* _Task objective_:
Copy all lines holding the word "lengths" from the entries.

Items listed in a dataset:

====

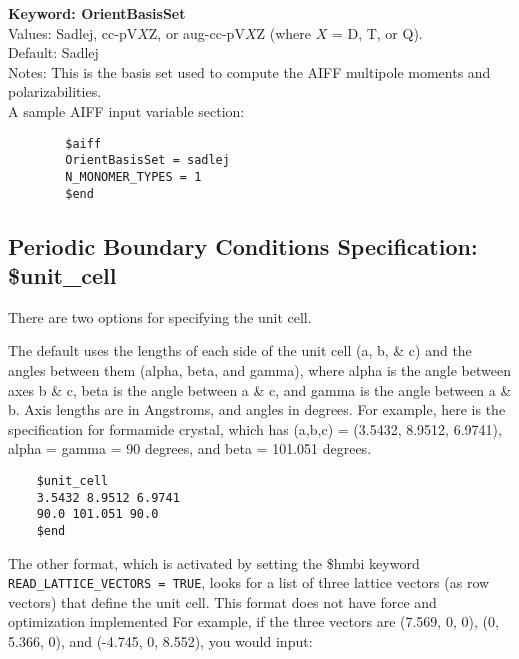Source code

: \documentclass[11pt,letterpaper]{article}
\begin{document}
\begin{spacing}{1.0}
\vspace{3mm}
\noindent
\textbf{Keyword: OrientBasisSet} \\
Values:  Sadlej, cc-pV$X$Z, or aug-cc-pV$X$Z (where $X$ = D, T, or Q). \\
Default: Sadlej \\
Notes: This is the basis set used to compute the AIFF multipole moments
and polarizabilities. \\


\noindent
A sample AIFF input variable section:
\begin{verbatim}
        $aiff
        OrientBasisSet = sadlej
        N_MONOMER_TYPES = 1
        $end
\end{verbatim}

\subsection{Periodic Boundary Conditions Specification: \$unit\_cell}
	There are two options for specifying the unit cell.

	The default uses the lengths of each side of the unit cell (a,
        b, \& c) and the angles between them (alpha, beta, and gamma),
        where alpha is the angle between axes b \& c, beta is the
        angle between a \& c, and gamma is the angle between a \& b.
        Axis lengths are in Angstroms, and angles in degrees.  For
        example, here is the specification for formamide crystal,
        which has (a,b,c) = (3.5432, 8.9512, 6.9741), alpha = gamma =
        90 degrees, and beta = 101.051 degrees.

\begin{verbatim}
	$unit_cell
	3.5432 8.9512 6.9741
	90.0 101.051 90.0
	$end
\end{verbatim}
	The other format, which is activated by setting the \$hmbi
        keyword {\tt READ\_LATTICE\_VECTORS = TRUE}, looks for a list
        of three lattice vectors (as row vectors) that define the unit
        cell. This format does not have
          force and optimization implemented
        For example, if the three vectors are (7.569, 0, 0),
        (0, 5.366, 0), and (-4.745, 0, 8.552), you would input:


\end{spacing}
\end{document}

====

* _Output of the exercise_:
	The default uses the lengths of each side of the unit cell (a,
        Axis lengths are in Angstroms, and angles in degrees.  For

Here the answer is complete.